Before I’d gone unconscious, we arranged for George to wake me around 4:30pm. I awoke on my own a half-hour before that, feeling decent and - hallelujah - pain-free. I was wrapping myself around a cup of coffee when he arrived promptly at 4:30pm, a sandwich from the Green Room in hand. Resurrection complete, I headed off to co-auctioneer the Art Auction with the always-fun-to-work-with Cat Conrad.

We were back in the Atrium for that, humidity and chlorine fumes and all, and - for the first half of the Auction - racket louder than we were from the pool. The concomm talked the hotel into closing the pool for the evening at 7pm, which meant we could finish out the auction and continue with the evening’s activities in good fashion. As for the auction itself, it was quite successful. There were a lot of very tempting items up for bid, and several times I found myself quite tempted. And, as has been the case in the past, Cat and I had fun.

According to my schedule, I was done for the day, but the person slated to auctioneer the Charity Auction had had to bow out. I was asked if I was up to it, and I decided I was. The charity auction took place after the Masquerade, while the judges were sequestered making their picks. Much good loot, lots of spirited bidding, and a goodly chunk o’ change raised for this year’s charity, The March of Dimes. Go, everybody!

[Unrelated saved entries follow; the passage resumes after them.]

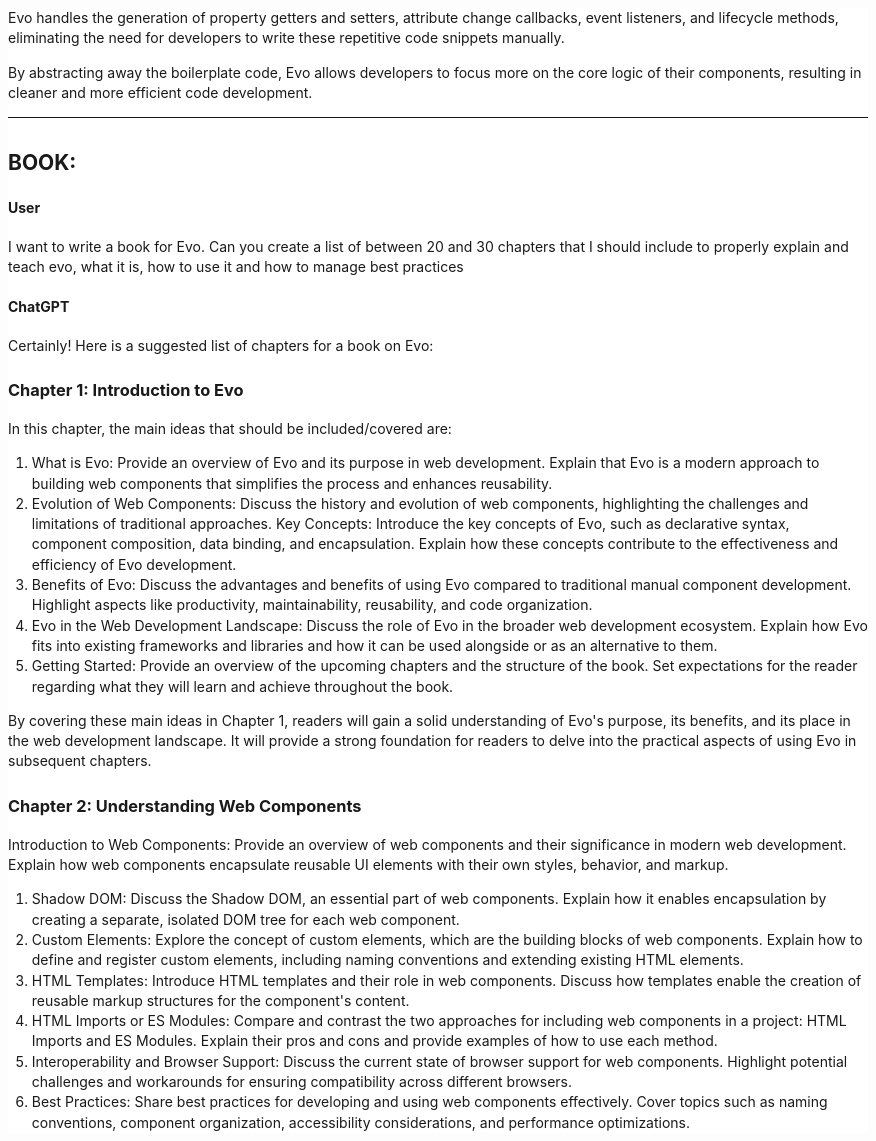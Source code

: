 Evo handles the generation of property getters and setters, attribute change callbacks, event listeners, and lifecycle methods, eliminating the need for developers to write these repetitive code snippets manually.

By abstracting away the boilerplate code, Evo allows developers to focus more on the core logic of their components, resulting in cleaner and more efficient code development.


------------------------------------------
## BOOK:

#### User
I want to write a book for Evo. Can you create a list of between 20 and 30 chapters that I should include to properly explain and teach evo, what it is, how to use it and how to manage best practices

#### ChatGPT
Certainly! Here is a suggested list of chapters for a book on Evo:

### Chapter 1: Introduction to Evo

In this chapter, the main ideas that should be included/covered are:

1. What is Evo: Provide an overview of Evo and its purpose in web development. Explain that Evo is a modern approach to building web components that simplifies the process and enhances reusability.
1. Evolution of Web Components: Discuss the history and evolution of web components, highlighting the challenges and limitations of traditional approaches.
Key Concepts: Introduce the key concepts of Evo, such as declarative syntax, component composition, data binding, and encapsulation. Explain how these concepts contribute to the effectiveness and efficiency of Evo development.
1. Benefits of Evo: Discuss the advantages and benefits of using Evo compared to traditional manual component development. Highlight aspects like productivity, maintainability, reusability, and code organization.
1. Evo in the Web Development Landscape: Discuss the role of Evo in the broader web development ecosystem. Explain how Evo fits into existing frameworks and libraries and how it can be used alongside or as an alternative to them.
1. Getting Started: Provide an overview of the upcoming chapters and the structure of the book. Set expectations for the reader regarding what they will learn and achieve throughout the book.

By covering these main ideas in Chapter 1, readers will gain a solid understanding of Evo's purpose, its benefits, and its place in the web development landscape. It will provide a strong foundation for readers to delve into the practical aspects of using Evo in subsequent chapters.

### Chapter 2: Understanding Web Components
Introduction to Web Components: Provide an overview of web components and their significance in modern web development. Explain how web components encapsulate reusable UI elements with their own styles, behavior, and markup.

1. Shadow DOM: Discuss the Shadow DOM, an essential part of web components. Explain how it enables encapsulation by creating a separate, isolated DOM tree for each web component.
1. Custom Elements: Explore the concept of custom elements, which are the building blocks of web components. Explain how to define and register custom elements, including naming conventions and extending existing HTML elements.
1. HTML Templates: Introduce HTML templates and their role in web components. Discuss how templates enable the creation of reusable markup structures for the component's content.
1. HTML Imports or ES Modules: Compare and contrast the two approaches for including web components in a project: HTML Imports and ES Modules. Explain their pros and cons and provide examples of how to use each method.
1. Interoperability and Browser Support: Discuss the current state of browser support for web components. Highlight potential challenges and workarounds for ensuring compatibility across different browsers.
1. Best Practices: Share best practices for developing and using web components effectively. Cover topics such as naming conventions, component organization, accessibility considerations, and performance optimizations.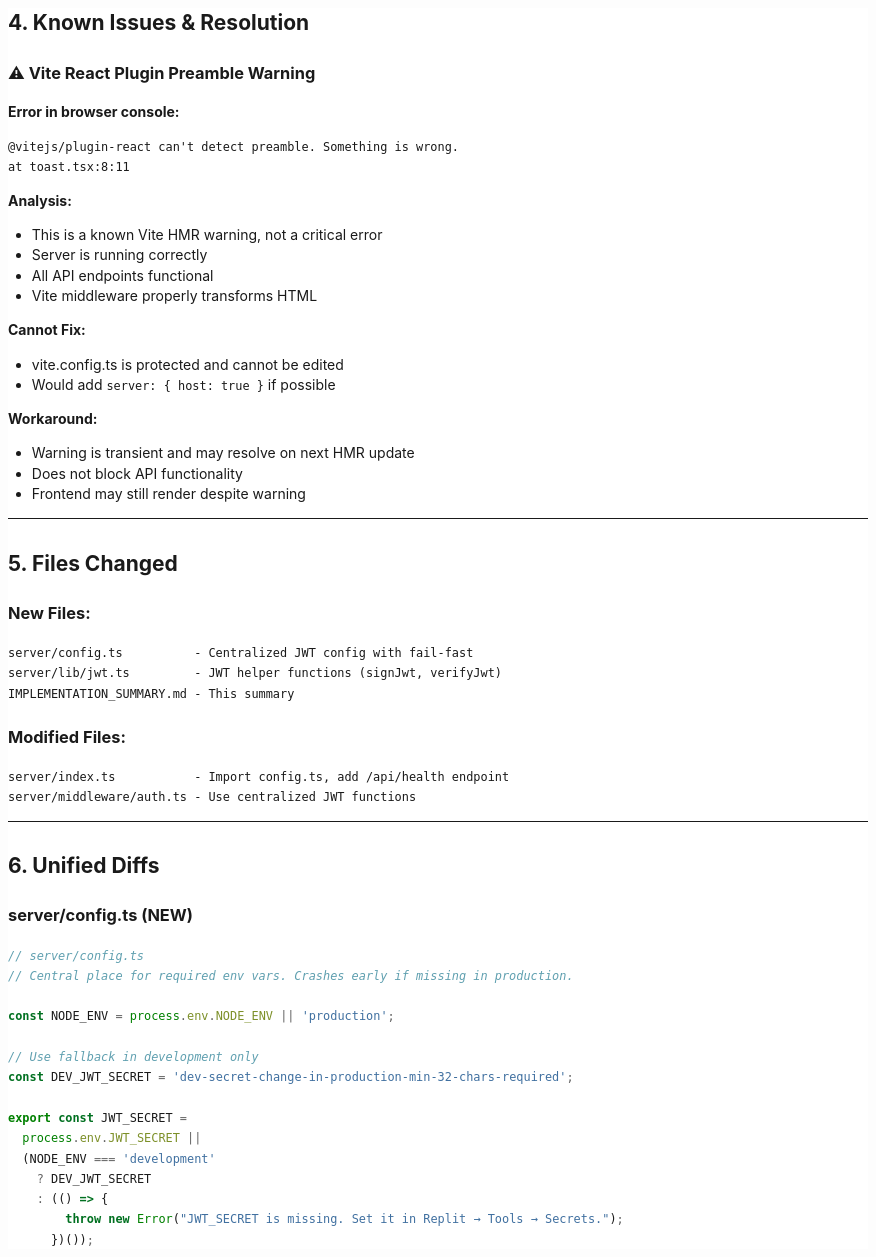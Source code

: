 
## 4. Known Issues & Resolution

### ⚠️ Vite React Plugin Preamble Warning
**Error in browser console:**
```
@vitejs/plugin-react can't detect preamble. Something is wrong.
at toast.tsx:8:11
```

**Analysis:**
- This is a known Vite HMR warning, not a critical error
- Server is running correctly
- All API endpoints functional
- Vite middleware properly transforms HTML

**Cannot Fix:**
- vite.config.ts is protected and cannot be edited
- Would add `server: { host: true }` if possible

**Workaround:**
- Warning is transient and may resolve on next HMR update
- Does not block API functionality
- Frontend may still render despite warning

---

## 5. Files Changed

### New Files:
```
server/config.ts          - Centralized JWT config with fail-fast
server/lib/jwt.ts         - JWT helper functions (signJwt, verifyJwt)
IMPLEMENTATION_SUMMARY.md - This summary
```

### Modified Files:
```
server/index.ts           - Import config.ts, add /api/health endpoint
server/middleware/auth.ts - Use centralized JWT functions
```

---

## 6. Unified Diffs

### server/config.ts (NEW)
```typescript
// server/config.ts
// Central place for required env vars. Crashes early if missing in production.

const NODE_ENV = process.env.NODE_ENV || 'production';

// Use fallback in development only
const DEV_JWT_SECRET = 'dev-secret-change-in-production-min-32-chars-required';

export const JWT_SECRET =
  process.env.JWT_SECRET ||
  (NODE_ENV === 'development' 
    ? DEV_JWT_SECRET
    : (() => {
        throw new Error("JWT_SECRET is missing. Set it in Replit → Tools → Secrets.");
      })());

```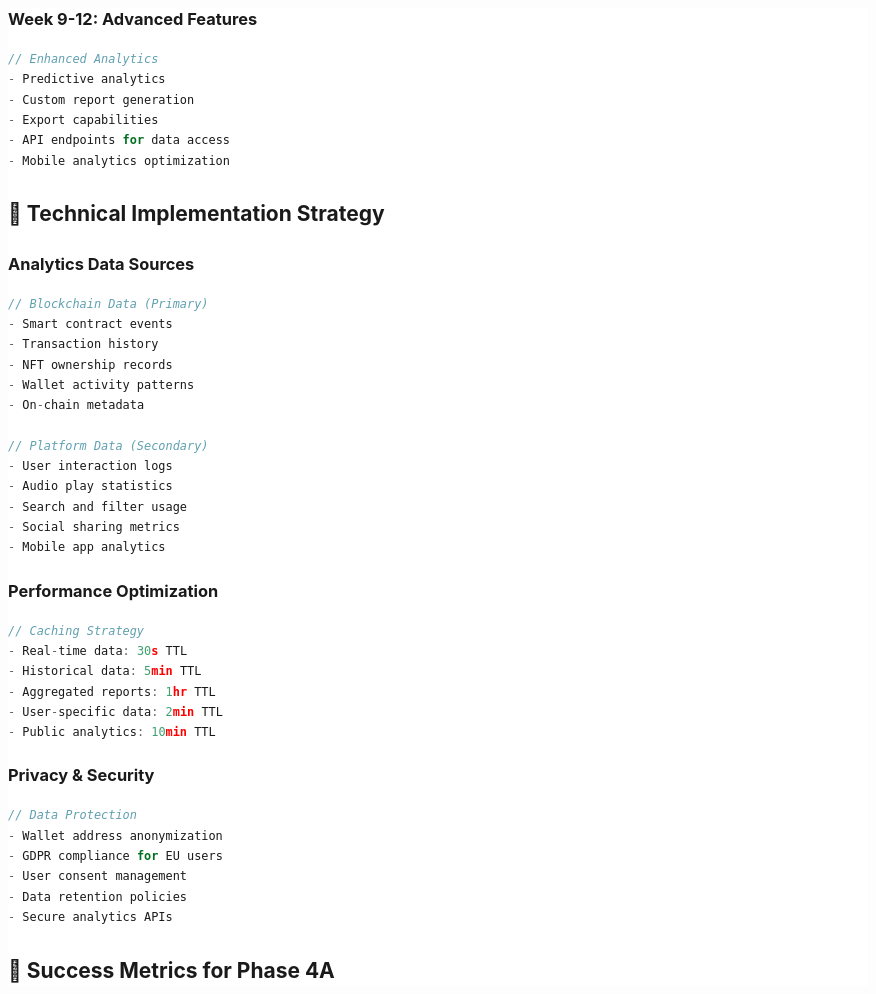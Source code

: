 ### **Week 9-12: Advanced Features**
```typescript
// Enhanced Analytics
- Predictive analytics
- Custom report generation
- Export capabilities
- API endpoints for data access
- Mobile analytics optimization
```

## 🔧 Technical Implementation Strategy

### **Analytics Data Sources**
```typescript
// Blockchain Data (Primary)
- Smart contract events
- Transaction history
- NFT ownership records
- Wallet activity patterns
- On-chain metadata

// Platform Data (Secondary)
- User interaction logs
- Audio play statistics
- Search and filter usage
- Social sharing metrics
- Mobile app analytics
```

### **Performance Optimization**
```typescript
// Caching Strategy
- Real-time data: 30s TTL
- Historical data: 5min TTL
- Aggregated reports: 1hr TTL
- User-specific data: 2min TTL
- Public analytics: 10min TTL
```

### **Privacy & Security**
```typescript
// Data Protection
- Wallet address anonymization
- GDPR compliance for EU users
- User consent management
- Data retention policies
- Secure analytics APIs
```

## 🎯 Success Metrics for Phase 4A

We grabbed a late supper in the restaurant, then called it a night. An atypical day, but one that worked out pretty well, all things considered.

Sunday, June 10

George and I got up in time to pack up the room and go to the restaurant for breakfast, t hen went back to the room to load the van. I checked out of the hotel in plenty of time to make my first scheduled activity, my reading. That was followed immediately by an hour in the good company of Cary Osbourne at the autograph table before heading over for another rendering of the Yard Dog Press Road Show. Which finished things up for me.

Another pass at the Dealer Room and I saw a t-shirt I wanted on the Pegasus table. Got a second one of the same design as a present - it kept leaping up and screaming the incipient recipient’s name - before collecting cash for the CDs Karen at Sablewood had sold for me. We sat in on Closing Ceremony, and before long, headed the van’s nose toward home.

We made good time, and I slept part of the way. In before dark, much to the delight of the felines.

Postscript:. Leonard and the ConComm tell me that the hotel really wants SoonerCon to return, and that’s leverage with which to convince them that meeting ADA codes and getting things right would be of benefit to everyone. I’ve offered to come up and offer a wheelie's eye view if it appears that would be helpful.